Photo-Eye reviews the book Amore E Piombo
In 2015 Sarah Bradley reviewed Amore e Piombo: The Photography of Extremes in 1970’s Italy, edited by our very own Federica Chiocchetti and Roger Hargreaves. The book went on to win the Krazna-Krausz Book Award in June.
I confess that I am a bit behind. Two of the recent offerings from the Archive of Modern Conflict’s AMC2 series (though not the latest…) have both accompanied exhibitions of images from the archive’s collection; in the case of Issue 9, Amore e Piombo: The photography of Extremes in 1970s Italy, the images appeared at the 2014 Brighton Photo Biennal.
With a title translating to Love and Lead, the photographs depict an era of sexual liberation and intense political strife. We encounter shrapnel wounds in the cover — literal holes that punch through the bright red paper, detailed on the interior flap, and pointed out — again, literally — by the first image, a close-up of a hand pointing to scarred concrete, making the violence, as well as the exhibition of such things for the camera, immediately evident. From this ominous beginning we move through a series of images of an inconceivably picturesque segment of 20th century Italian life. The photographs offer all of the eye-candy we want from this era. The clothing is precisely the right kind of outlandish, the protests so stylish, the politicians so clearly smarmy and corrupt, the clergy sleazy, perfectly captured in an image of a priest (cardinal?) walking by a fleet of reporters while adjusting his skull cap like a starlet bouncing her curls — and so many celebrities. It’s hugely cinematic. My immediate impression was of a Fellini film, and was reassured by the essay that the association was not merely from a lack of other mid-century Italian touchstones. Fellini is a heavy influence here, as is Hollywood, films in general. The essay suggests looking at the book while listening to a chunk of the soundtrack from the 1972 film Roma.

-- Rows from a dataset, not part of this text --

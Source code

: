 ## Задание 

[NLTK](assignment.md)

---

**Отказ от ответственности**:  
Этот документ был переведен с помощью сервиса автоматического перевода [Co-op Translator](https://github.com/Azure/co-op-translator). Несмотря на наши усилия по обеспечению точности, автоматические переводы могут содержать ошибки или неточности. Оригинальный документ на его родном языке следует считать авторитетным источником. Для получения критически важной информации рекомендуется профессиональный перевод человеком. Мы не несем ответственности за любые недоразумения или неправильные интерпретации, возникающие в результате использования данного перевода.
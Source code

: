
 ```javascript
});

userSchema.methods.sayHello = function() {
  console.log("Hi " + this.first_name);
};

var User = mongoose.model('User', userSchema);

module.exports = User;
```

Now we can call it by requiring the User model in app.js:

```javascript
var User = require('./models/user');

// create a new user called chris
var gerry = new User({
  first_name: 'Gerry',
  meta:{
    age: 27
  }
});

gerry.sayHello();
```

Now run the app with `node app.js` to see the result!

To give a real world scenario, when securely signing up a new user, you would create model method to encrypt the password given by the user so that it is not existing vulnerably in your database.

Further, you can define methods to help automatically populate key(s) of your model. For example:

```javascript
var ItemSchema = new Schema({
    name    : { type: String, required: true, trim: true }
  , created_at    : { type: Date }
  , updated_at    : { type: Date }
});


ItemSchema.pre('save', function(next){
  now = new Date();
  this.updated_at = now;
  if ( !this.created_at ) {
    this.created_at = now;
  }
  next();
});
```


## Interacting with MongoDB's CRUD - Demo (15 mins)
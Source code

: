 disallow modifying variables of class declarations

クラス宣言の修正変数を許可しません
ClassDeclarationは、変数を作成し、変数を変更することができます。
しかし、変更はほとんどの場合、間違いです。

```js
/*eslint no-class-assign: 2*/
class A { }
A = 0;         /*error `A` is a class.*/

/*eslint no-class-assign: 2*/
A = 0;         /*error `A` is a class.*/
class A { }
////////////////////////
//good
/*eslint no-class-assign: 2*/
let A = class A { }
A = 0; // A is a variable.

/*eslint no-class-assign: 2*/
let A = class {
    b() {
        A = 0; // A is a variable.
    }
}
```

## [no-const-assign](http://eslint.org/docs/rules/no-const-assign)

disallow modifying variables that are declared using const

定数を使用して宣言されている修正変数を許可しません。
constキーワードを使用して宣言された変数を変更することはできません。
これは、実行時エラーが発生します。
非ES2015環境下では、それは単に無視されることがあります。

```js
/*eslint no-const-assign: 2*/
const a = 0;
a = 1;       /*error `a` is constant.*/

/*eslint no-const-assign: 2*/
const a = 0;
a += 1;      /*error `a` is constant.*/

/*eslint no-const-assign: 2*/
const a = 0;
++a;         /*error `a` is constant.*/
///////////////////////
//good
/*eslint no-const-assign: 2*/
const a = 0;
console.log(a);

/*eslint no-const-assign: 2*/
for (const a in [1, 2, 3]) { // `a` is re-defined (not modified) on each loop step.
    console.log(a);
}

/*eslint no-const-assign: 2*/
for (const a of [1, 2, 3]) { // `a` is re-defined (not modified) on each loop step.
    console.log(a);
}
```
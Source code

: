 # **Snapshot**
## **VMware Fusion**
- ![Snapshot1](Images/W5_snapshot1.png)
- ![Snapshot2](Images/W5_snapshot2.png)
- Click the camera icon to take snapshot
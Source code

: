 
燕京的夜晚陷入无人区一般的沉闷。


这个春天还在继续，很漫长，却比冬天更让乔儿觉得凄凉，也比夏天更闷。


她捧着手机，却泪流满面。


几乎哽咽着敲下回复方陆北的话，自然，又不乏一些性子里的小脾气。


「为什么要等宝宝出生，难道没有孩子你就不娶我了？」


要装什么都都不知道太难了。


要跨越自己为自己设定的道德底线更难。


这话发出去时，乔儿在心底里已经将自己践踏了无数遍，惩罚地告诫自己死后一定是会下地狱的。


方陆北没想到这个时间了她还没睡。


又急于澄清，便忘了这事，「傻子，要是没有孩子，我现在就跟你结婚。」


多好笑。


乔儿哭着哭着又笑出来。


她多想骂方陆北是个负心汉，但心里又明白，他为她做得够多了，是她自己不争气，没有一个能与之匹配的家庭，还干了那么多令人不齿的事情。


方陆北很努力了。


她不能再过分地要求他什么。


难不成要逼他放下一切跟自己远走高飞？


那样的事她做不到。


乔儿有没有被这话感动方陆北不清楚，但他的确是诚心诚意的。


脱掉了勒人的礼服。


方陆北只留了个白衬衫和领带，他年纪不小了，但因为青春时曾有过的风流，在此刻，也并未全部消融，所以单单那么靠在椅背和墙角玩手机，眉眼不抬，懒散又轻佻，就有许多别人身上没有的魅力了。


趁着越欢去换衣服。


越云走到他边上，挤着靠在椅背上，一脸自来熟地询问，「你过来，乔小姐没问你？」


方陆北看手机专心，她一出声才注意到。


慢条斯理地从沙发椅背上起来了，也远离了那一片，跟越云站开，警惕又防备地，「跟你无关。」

It’d be hard to go wrong with a selection of images like this, but real credit should be given to Roger Hargreaves and Federica Chiocchetti for some wonderful editing. I would guess that this was a sizeable archive, and Hargreaves and Chiocchetti clearly pulled out an astonishing amount of choice material (it almost feels too perfect), but the editing within the book is notable as well. The whole story seems to fall open in your lap just asking to be absorbed; it’s immediately engaging and readable. Beautifully assembled with a terrifically lively layout, images are mostly presented full bleed, and pairings make easy and often funny conversation across the gutter.
The glamor and energy of the first half of the book shifts to anxiety and bloodshed in the second, yet even in the move from nightclubs and celebrities to scenes of brutal violence, the cinematic tone is maintained. All of these images were shot by the press, but in an Italy that seemed to exist for the cameras […].